Обсуждение: Slow query - lots of temporary files.

Поиск
Список
Период
Сортировка

Slow query - lots of temporary files.

От
Johann Spies
Дата:
I have stopped this query after about 16 hours.  At the same time I ran a 'explain analyze' on the same query to find out why it took so long.  These two processes generated temporary files of 173GB in /var/lib/postgresql/9.4/main/base/pgsql_tmp.

COPY (SELECT A.ut,         B.go AS funding_org,         B.gn AS grant_no,         C.gt AS thanks,         D.au  FROM isi.funding_text C,       isi.rauthor D,       isi.africa_uts A  LEFT JOIN isi.funding_org B ON (B.ut = A.ut)  WHERE (C.ut IS NOT NULL         OR B.ut IS NOT NULL)    AND D.rart_id = C.ut    AND C.ut = B.ut  GROUP BY A.ut,           GO,           gn,           gt,           au  ORDER BY funding_org) TO '/tmp/africafunding2.csv' WITH csv quote '"' DELIMITER ',';


A modified version of this query finished in 1min 27 sek:

COPY
(SELECT 'UT'||A.ut,
B.go AS funding_org,
B.gn AS grant_no,
C.gt AS thanks
FROM isi.africa_uts A
LEFT JOIN isi.funding_org B ON (B.ut = A.ut)
LEFT JOIN isi.funding_text C ON (A.ut = C.ut)
WHERE (C.ut IS NOT NULL
OR B.ut IS NOT NULL)
GROUP BY A.ut,
GO,
gn,
gt) TO '/tmp/africafunding.csv' WITH csv quote '"' DELIMITER ',';
As I said, the process of 'explain analyze' of the problematic query contributed to the 173GB 
temporary files and did not finish in about 16 hours.
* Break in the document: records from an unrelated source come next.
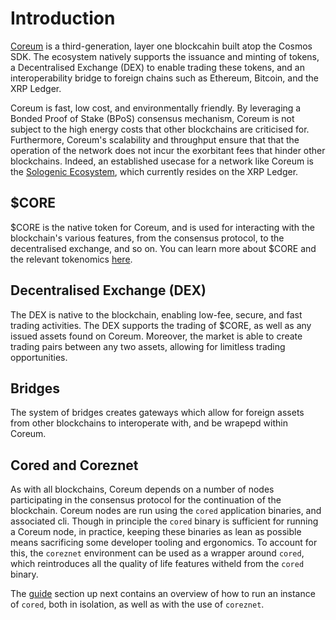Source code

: # Introduction

[Coreum](https://coreum.com) is a third-generation, layer one blockcahin built atop the Cosmos SDK. The ecosystem natively supports the issuance and minting of tokens, a Decentralised Exchange (DEX) to enable trading these tokens, and an interoperability bridge to foreign chains such as Ethereum, Bitcoin, and the XRP Ledger.

Coreum is fast, low cost, and environmentally friendly. By leveraging a Bonded Proof of Stake (BPoS) consensus mechanism, Coreum is not subject to the high energy costs that other blockchains are criticised for. Furthermore, Coreum's scalability and throughput ensure that that the operation of the network does not incur the exorbitant fees that hinder other blockchains. Indeed, an established usecase for a network like Coreum is the [Sologenic Ecosystem](https://sologenic.com), which currently resides on the XRP Ledger.

## $CORE

$CORE is the native token for Coreum, and is used for interacting with the blockchain's various features, from the consensus protocol, to the decentralised exchange, and so on. You can learn more about $CORE and the relevant tokenomics [here](explorer/index.md).

## Decentralised Exchange (DEX)

The DEX is native to the blockchain, enabling low-fee, secure, and fast trading activities. The DEX supports the trading of $CORE, as well as any issued assets found on Coreum. Moreover, the market is able to create trading pairs between any two assets, allowing for limitless trading opportunities.

## Bridges

The system of bridges creates gateways which allow for foreign assets from other blockchains to interoperate with, and be wrapepd within Coreum.

## Cored and Coreznet

As with all blockchains, Coreum depends on a number of nodes participating in the consensus protocol for the continuation of the blockchain. Coreum nodes are run using the `cored` application binaries, and associated cli. Though in principle the `cored` binary is sufficient for running a Coreum node, in practice, keeping these binaries as lean as possible means sacrificing some developer tooling and ergonomics. To account for this, the `coreznet` environment can be used as a wrapper around `cored`, which reintroduces all the quality of life features witheld from the `cored` binary. 

The [guide](/guide/index.md) section up next contains an overview of how to run an instance of `cored`, both in isolation, as well as with the use of `coreznet`. 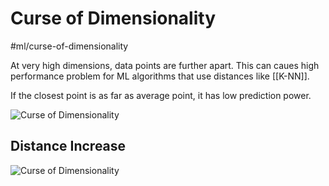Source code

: # Curse of Dimensionality
#ml/curse-of-dimensionality

At very high dimensions, data points are further apart.
This can caues high performance problem for ML algorithms that use distances like [[K-NN]].

If the closest point is as far as average point, it has low prediction power.

![Curse of Dimensionality](https://towardsdatascience.com/wp-content/uploads/2021/03/18Hvt3vpHP6uENIl-C4BV1w.png)

## Distance Increase
  ![Curse of Dimensionality](https://www.cs.cornell.edu/courses/cs4780/2018fa/lectures/images/c2/cursefigure.png)
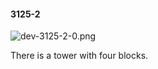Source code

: #### 3125-2
![dev-3125-2-0.png](https://github.com/lil-lab/nlvr/raw/master/nlvr/dev/images/2/dev-3125-2-0.png "dev-3125-2-0.png")

There is a tower with four blocks.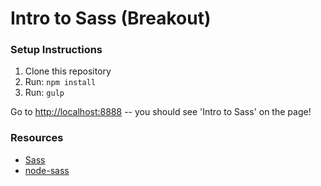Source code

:# Intro to Sass (Breakout)

### Setup Instructions

1. Clone this repository
1. Run: `npm install`
1. Run: `gulp`

Go to [http://localhost:8888](http://localhost:8888) -- you should see 'Intro to Sass' on the page!

### Resources

* [Sass](http://sass-lang.com/)
* [node-sass](https://github.com/sass/node-sass)
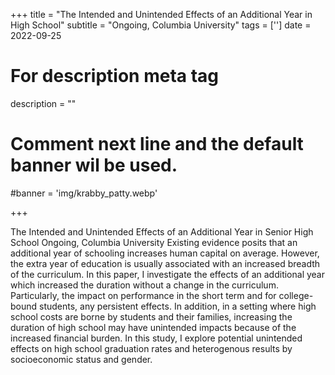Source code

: +++
title = "The Intended and Unintended Effects of an Additional Year in High School"
subtitle = "Ongoing, Columbia University"
tags = ['']
date = 2022-09-25

# For description meta tag
description = ""

# Comment next line and the default banner wil be used.
#banner = 'img/krabby_patty.webp'

+++

The Intended and Unintended Effects of an Additional Year in Senior High School
Ongoing, Columbia University
 Existing evidence posits that an additional year of schooling increases human capital on average. However, the extra year of education is usually associated with an increased breadth of the curriculum. In this paper, I investigate the effects of an additional year which increased the duration without a change in the curriculum. Particularly, the impact on performance in the short term and for college-bound students, any persistent effects. In addition, in a setting where high school costs are borne by students and their families, increasing the duration of high school may have unintended impacts because of the increased financial burden. In this study, I explore potential unintended effects on high school graduation rates and heterogenous results by socioeconomic status and gender.


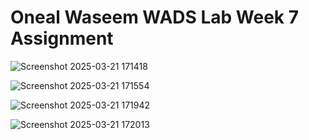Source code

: # Oneal Waseem WADS Lab Week 7 Assignment

![Screenshot 2025-03-21 171418](https://github.com/user-attachments/assets/029c82a8-ec77-43b4-9e3e-c86f50913b11)

![Screenshot 2025-03-21 171554](https://github.com/user-attachments/assets/9f5cf7a2-eb7a-4a76-a5f0-89a62cc3dc38)

![Screenshot 2025-03-21 171942](https://github.com/user-attachments/assets/1c55c9a1-a432-4255-a58c-aeb74fb451da)

![Screenshot 2025-03-21 172013](https://github.com/user-attachments/assets/3f1e0bf5-4cd9-4815-9be4-f00d6e69c94b)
Just explain of the query part produces this:

"Sort (cost=4781458203.46..4798118612.44 rows=6664163593 width=390)"
" Output: a.ut, b.go, b.gn, c.gt, (array_to_string(array_agg(d.au), ';'::text)), b.go, b.gn, d.au"
" Sort Key: b.go"
" -> GroupAggregate (cost=2293037801.73..2509623118.51 rows=6664163593 width=390)"
" Output: a.ut, b.go, b.gn, c.gt, array_to_string(array_agg(d.au), ';'::text), b.go, b.gn, d.au"
" Group Key: a.ut, b.go, b.gn, c.gt, d.au"
" -> Sort (cost=2293037801.73..2309698210.72 rows=6664163593 width=390)"
" Output: a.ut, c.gt, b.go, b.gn, d.au"
" Sort Key: a.ut, b.go, b.gn, c.gt, d.au"
" -> Merge Join (cost=4384310.92..21202716.78 rows=6664163593 width=390)"
" Output: a.ut, c.gt, b.go, b.gn, d.au"
" Merge Cond: ((c.ut)::text = (d.rart_id)::text)"
" -> Merge Join (cost=635890.84..1675389.41 rows=6069238 width=412)"
" Output: c.gt, c.ut, a.ut, b.go, b.gn, b.ut"
" Merge Cond: ((c.ut)::text = (b.ut)::text)"
" Join Filter: ((c.ut IS NOT NULL) OR (b.ut IS NOT NULL))"
" -> Merge Join (cost=635476.30..675071.77 rows=1150354 width=348)"
" Output: c.gt, c.ut, a.ut"
" Merge Cond: ((a.ut)::text = (c.ut)::text)"
" -> Index Only Scan using africa_ut_idx on isi.africa_uts a (cost=0.42..19130.19 rows=628918 width=16)"
" Output: a.ut"
" -> Sort (cost=632211.00..640735.23 rows=3409691 width=332)"
" Output: c.gt, c.ut"
" Sort Key: c.ut"
" -> Seq Scan on isi.funding_text c (cost=0.00..262238.91 rows=3409691 width=332)"
" Output: c.gt, c.ut"
" -> Index Scan using funding_org_ut_idx on isi.funding_org b (cost=0.56..912582.50 rows=9835492 width=64)"
" Output: b.id, b.ut, b.go, b.gn"
" -> Materialize (cost=0.57..17914892.46 rows=159086560 width=26)"
" Output: d.id, d.rart_id, d.au, d.ro, d.ln, d.af, d.ras, d.ad, d.aa, d.em, d.ag, d.tsv"
" -> Index Scan using rauthor_rart_id_idx on isi.rauthor d (cost=0.57..17517176.06 rows=159086560 width=26)"
" Output: d.id, d.rart_id, d.au, d.ro, d.ln, d.af, d.ras, d.ad, d.aa, d.em, d.ag, d.tsv"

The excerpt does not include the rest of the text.